Besides the fact it's trivia to sniff and then spoof a MAC address AND
someone using that same sniffer can crack the WEP after about 400,000
packets (Maybe less) -- if you are running everyone through an IPSEC tunnel
over the air and have a set of firewalls between your 802.11b and your
security domain, you should be fine as long as you change your key on the
WEP every 200,000 packets or so.

This is definitely NOT something for sensitive data. And it can be sniffed
with the right equipment from distances MUCH MUCH greater than it's
operational distances.

Use Google and look for 802.11b exploits.
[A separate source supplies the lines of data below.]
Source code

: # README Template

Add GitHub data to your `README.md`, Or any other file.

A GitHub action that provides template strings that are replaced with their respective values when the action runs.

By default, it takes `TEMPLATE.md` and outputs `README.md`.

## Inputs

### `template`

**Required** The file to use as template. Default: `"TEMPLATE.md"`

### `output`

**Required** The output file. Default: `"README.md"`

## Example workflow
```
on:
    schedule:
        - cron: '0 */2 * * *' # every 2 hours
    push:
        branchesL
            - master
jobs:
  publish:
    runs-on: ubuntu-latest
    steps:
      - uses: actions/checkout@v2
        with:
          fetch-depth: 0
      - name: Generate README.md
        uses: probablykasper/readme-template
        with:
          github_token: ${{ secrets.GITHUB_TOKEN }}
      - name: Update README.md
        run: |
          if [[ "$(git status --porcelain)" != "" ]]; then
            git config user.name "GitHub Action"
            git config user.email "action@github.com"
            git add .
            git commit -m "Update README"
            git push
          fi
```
There are a bunch of papers out
there, including ways to increase the sniffing distances with common, easy
and cheap stuff.

I use it at home for guests, but I can't think of a corporate setting that
I'd volunteer to use it and, if forced, they'd have to sign a statement
saying they understand the weaknesses and the extra man-hours necessary to
support it.

D. Weiss
CCNA/MCSE/SSP2



-----Original Message-----
From: Thomas Ullrich [mailto:[EMAIL PROTECTED]]
Sent: Tuesday, December 04, 2001 3:58 PM
To: Security-basics
Subject: WLAN


Hello everybody,

we  made positive experiences with a "3COM access point
6000", which works according to 802.11b.

So far, I haven't heard any security doubts against this technology. The

most important issue during configuration of a WLAN seems to be to allow
only
registered MAC addresses or WLAN cards to join the network.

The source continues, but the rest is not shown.